/gcp_beam_pubsub_bigquery

GCP dataflow project that consume pubsub events, process the data, save data to big query and perform streaming analytic

Primary LanguagePython

GCP with Dataflow - PubSub - BigQuery

Description

This Python project set up the following working components on Google Cloud Platform (GCP)

  • Publishing messages name, action, and created_at timestamp to a GCP topic

  • Subscribing the messages to from the topic's subscription and print out the msg

  • An apache beam dataflow that perform the following tasks

    • accepts input arguments to listen to a GCP topic or subscription
    • accepts input arguments to save the event data to big query with some data transformation
    • perform streaming analytic with a 10-second window and 30 minute allowed lateness watermark
    • the streaming analytic aggregate the number of time a name is mentioned within the window and print it out

Prerequisites

In order to run this code, you will need the following set up

  • A working GCP project with BigQuery, PubSub, and Dataflow enabled
  • Install and initialize GCP Cloud SDK: https://cloud.google.com/sdk/docs/
  • A service account that have the appropriate permission to read and write to the above services
  • Without the service account, you can use the default google credentials as well
  • In BigQuery console window, create a dataset named "CoreTest" and a table named "dataflow_mvp"
  • The table schema can be referred inside mvp.py file toward the end of the source code
  • Create a .env file with the following keys
    • GCP_DEFAULT_CREDENTIALS=the absolute path of your credential json file
    • TOPIC_ID=GCP topic id name only
    • SUBSCRIPTION_ID=GCP subscription id name only

Structure

  • pubSubMessage folder contain two python files

    • publish.py is used to publish events to a topic
    • subscribe.py is used to subscribe events from the topic's subscription
  • mvp.py is an apache beam code which retrieves data from the subscription or a topic

    • it allows watermark and 30 minute lateness
    • it processes created_at format so that big query can accept as streaming insert
    • it saves the output to bigquery to CoreTest.dataflow_mvp
    • it aggregates name and number of action per name per window batch and print it out
  • Dataflow getting started example provided from Apache Beam

Usages

This section assumes you already complete all the prerequisites mentioned above From this point, we will simulate all the components using Terminal interface.
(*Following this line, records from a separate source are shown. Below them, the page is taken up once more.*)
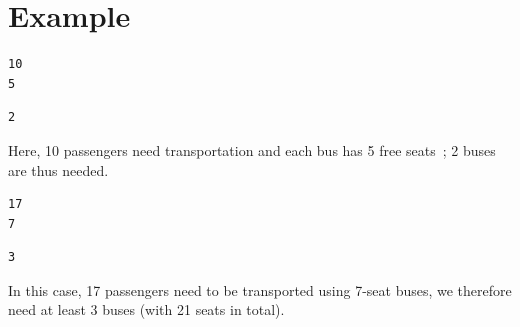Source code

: \documentclass[12pt,a4paper]{report}
\begin{document}
\section*{Example}%
\begin{minipage}{\linewidth}

\begin{multicols}{2}
	\begin{tcolorbox}[title=Input,width=\linewidth,arc=0mm,colbacktitle={white!80!black},coltitle=black]
		\begin{verbatim}
10
5
		\end{verbatim}
	\end{tcolorbox}
\columnbreak
	\begin{tcolorbox}[title=Output,width=\linewidth,arc=0mm,colbacktitle={white!80!black},coltitle=black]
		\begin{verbatim}
2
        \end{verbatim}
	\end{tcolorbox}
\end{multicols}
Here, 10 passengers need transportation and each bus has 5 free seats~; 2 buses are thus needed.

\begin{multicols}{2}
	\begin{tcolorbox}[title=Input,width=\linewidth,arc=0mm,colbacktitle={white!80!black},coltitle=black]
		\begin{verbatim}
17
7
		\end{verbatim}
	\end{tcolorbox}
\columnbreak
	\begin{tcolorbox}[title=Output,width=\linewidth,arc=0mm,colbacktitle={white!80!black},coltitle=black]
		\begin{verbatim}
3
        \end{verbatim}
	\end{tcolorbox}
\end{multicols}
In this case, 17 passengers need to be transported using 7-seat buses, we therefore need at least 3 buses (with 21 seats in total).
\end{minipage}

\bigskip
\end{document}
The dataflow will also run via DirectRunner instead of deploying to GCP dataflow. You can deploy the apache beam code to dataflow runner if you prefer. Make sure to provide the appropriate credentials. Refer to Dataflow Python Quickstart

  • After turning on virtualenv and install the dependencies, turn on the component to publish events

    cd pubSubMessages
    python publish.py
    
  • Optional: In a different window, turn on the component to subscribe to the events

    cd pubSubMessgaes
    python subscribe.py
    
  • To turn on dataflow runner, first provide default GCP credentials to your terminal window

    export GOOGLE_APPLICATION_CREDENTIALS="<absolute path of the credential json file>"
    
  • then run the dataflow with DirectRunner

    python -m mvp --output_table <project-id>:<dataset-id>.<table-id> --input_subscription projects/<project-id>/subscriptions/<subscription-id> 
    

Deploy on GCP

  • More detail from GCP Flex Template example

  • Set shell environment variables

    export REGION="us-central1"
    export SUBSCRIPTION="<your_subscription_name>"
    export PROJECT="<your_project_name>"
    export DATASET="<your_dataset_name>"
    export TABLE="<your_table_name"
    export BUCKET="<you_gcp_storage_bucket_name>"
    
  • Docker Build the template. In this case, the image name is tri-beam

    export TEMPLATE_IMAGE="gcr.io/$PROJECT/dataflow/tri-beam:latest"
    gcloud builds submit --tag "$TEMPLATE_IMAGE"
    
  • Create the template json. In this case, the template json file name is tri-beam

    export TEMPLATE_PATH="gs://$BUCKET/test/templates/tri-beam.json"
    gcloud dataflow flex-template build $TEMPLATE_PATH \
      --image "$TEMPLATE_IMAGE" \
      --sdk-language "PYTHON" \
      --metadata-file "metadata.json"
    
  • Running Dataflow flex template. In this case, the job name is tri-beam-

    gcloud dataflow flex-template run "tri-beam-`date +%Y%m%d-%H%M%S`" \
      --template-file-gcs-location "$TEMPLATE_PATH" \
      --parameters input_topic="projects/$PROJECT/topics/$TOPIC" \
      --parameters output_table="$PROJECT:$DATASET.$TABLE" \
      --region "$REGION"